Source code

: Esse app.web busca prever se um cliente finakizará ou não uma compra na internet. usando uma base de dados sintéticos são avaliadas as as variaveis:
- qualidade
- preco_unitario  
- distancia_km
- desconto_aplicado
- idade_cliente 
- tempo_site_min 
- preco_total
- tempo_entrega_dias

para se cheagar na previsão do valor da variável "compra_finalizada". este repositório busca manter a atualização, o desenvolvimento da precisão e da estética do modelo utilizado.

GOAL OF THE EXERCISE:
Exactly as written, copy the lines from the one containing "- distancia_km" to the end of the entries, both ends included.

ANSWER SPACE:
- distancia_km
- desconto_aplicado
- idade_cliente 
- tempo_site_min 
- preco_total
- tempo_entrega_dias

para se cheagar na previsão do valor da variável "compra_finalizada". este repositório busca manter a atualização, o desenvolvimento da precisão e da estética do modelo utilizado.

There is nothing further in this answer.